The second port register, P_PORTBASE + 1, is used to receive data from TTL_PAPERS. To enhance the portability of TTL_PAPERS to somewhat non-standard parallel printer ports, only these five bits are used as input: four bits of data and one bit to act as a ready line. Because 0x40 is the only bit that can be enabled to generate a true interrupt to the PC, earlier versions of PAPERS made P_RDY use 0x40 so that the PAPERS unit could generate a true hardware interrupt when a barrier synchronization had completed. However, this led to an inconvenient order for the bits of the input nybble, and we never found a good use for the true hardware interrupt (because interrupt handlers have too much latency), so the current arrangement makes P_RDY use 0x80. The new arrangement is superior not only because it keeps the bits of the input nybble contiguous, but also because the inversion of P_RDY is harmless, whereas the inversion of an input data line would require extra hardware or software to flip the inverted data bit (e.g., exclusive or with 0x80).

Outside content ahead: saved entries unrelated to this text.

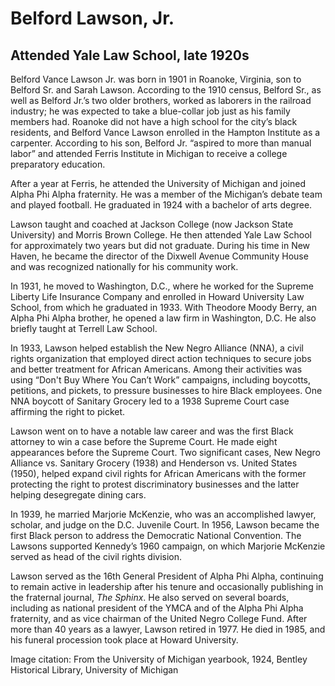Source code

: # Belford Lawson, Jr.
## Attended Yale Law School, late 1920s

Belford Vance Lawson Jr. was born in 1901 in Roanoke, Virginia, son to Belford Sr. and Sarah Lawson. According to the 1910 census, Belford Sr., as well as Belford Jr.’s two older brothers, worked as laborers in the railroad industry; he was expected to take a blue-collar job just as his family members had. Roanoke did not have a high school for the city’s black residents, and Belford Vance Lawson enrolled in the Hampton Institute as a carpenter. According to his son, Belford Jr. “aspired to more than manual labor” and attended Ferris Institute in Michigan to receive a college preparatory education.

After a year at Ferris, he attended the University of Michigan and joined Alpha Phi Alpha fraternity. He was a member of the Michigan’s debate team and played football.  He graduated in 1924 with a bachelor of arts degree.

Lawson taught and coached at Jackson College (now Jackson State University) and Morris Brown College. He then attended Yale Law School for approximately two years but did not graduate. During his time in New Haven, he became the director of the Dixwell Avenue Community House and was recognized nationally for his community work. 

In 1931, he moved to Washington, D.C., where he worked for the Supreme Liberty Life Insurance Company and enrolled in Howard University Law School, from which he graduated in 1933. With Theodore Moody Berry, an Alpha Phi Alpha brother, he opened a law firm in Washington, D.C.
He also briefly taught at Terrell Law School.

In 1933, Lawson helped establish the New Negro Alliance (NNA), a civil rights organization that employed direct action techniques to secure jobs and better treatment for African Americans. Among their activities was using “Don't Buy Where You Can’t Work” campaigns, including boycotts, petitions, and pickets, to pressure businesses to hire Black employees. One NNA boycott of Sanitary Grocery led to a 1938 Supreme Court case affirming the right to picket.

Lawson went on to have a notable law career and was the first Black attorney to win a case before the Supreme Court. He made eight appearances before the Supreme Court. Two significant cases, New Negro Alliance vs. Sanitary Grocery (1938) and Henderson vs. United States (1950), helped expand civil rights for African Americans with the former protecting the right to protest discriminatory businesses and the latter helping desegregate dining cars. 

In 1939, he married Marjorie McKenzie, who was an accomplished lawyer, scholar, and judge on the D.C. Juvenile Court. In 1956, Lawson became the first Black person to address the Democratic National Convention. The Lawsons supported Kennedy’s 1960 campaign, on which Marjorie McKenzie served as head of the civil rights division.

Lawson served as the 16th General President of Alpha Phi Alpha, continuing to remain active in leadership after his tenure and occasionally publishing in the fraternal journal, *The Sphinx*. He also served on several boards, including as national president of the YMCA and of the Alpha Phi Alpha fraternity, and as vice chairman of the United Negro College Fund. After more than 40 years as a lawyer, Lawson retired in 1977. He died in 1985, and his funeral procession took place at Howard University. 



Image citation: From the University of Michigan yearbook, 1924, Bentley Historical Library, University of Michigan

Note also that P_RDY is a toggling ready signal. The original PAPERS unit used software to "reset" the ready signal after each barrier synchronization had been achieved, thus requiring four port operations for each PAPERS synchronization. By simply toggling P_RDY when each new barrier is achieved, TTL_PAPERS can perform barrier synchronizations using just two port operations.

The third port register, P_PORTBASE + 2, serves only one purpose for TTL_PAPERS: parallel interrupt support. Actually, for the reasons described earlier, TTL_PAPERS never generates a "real" interrupt to a PC. However, parallel interrupts provide a mechanism for managing the use of the TTL_PAPERS unit in a more sophisticated way, for example: providing a better TTL_PAPERS "check-in" procedure, facilitating abnormal termination of parallel programs, implementing a user-level parallel file system, and even gang scheduling and parallel timesharing of the TTL_PAPERS unit.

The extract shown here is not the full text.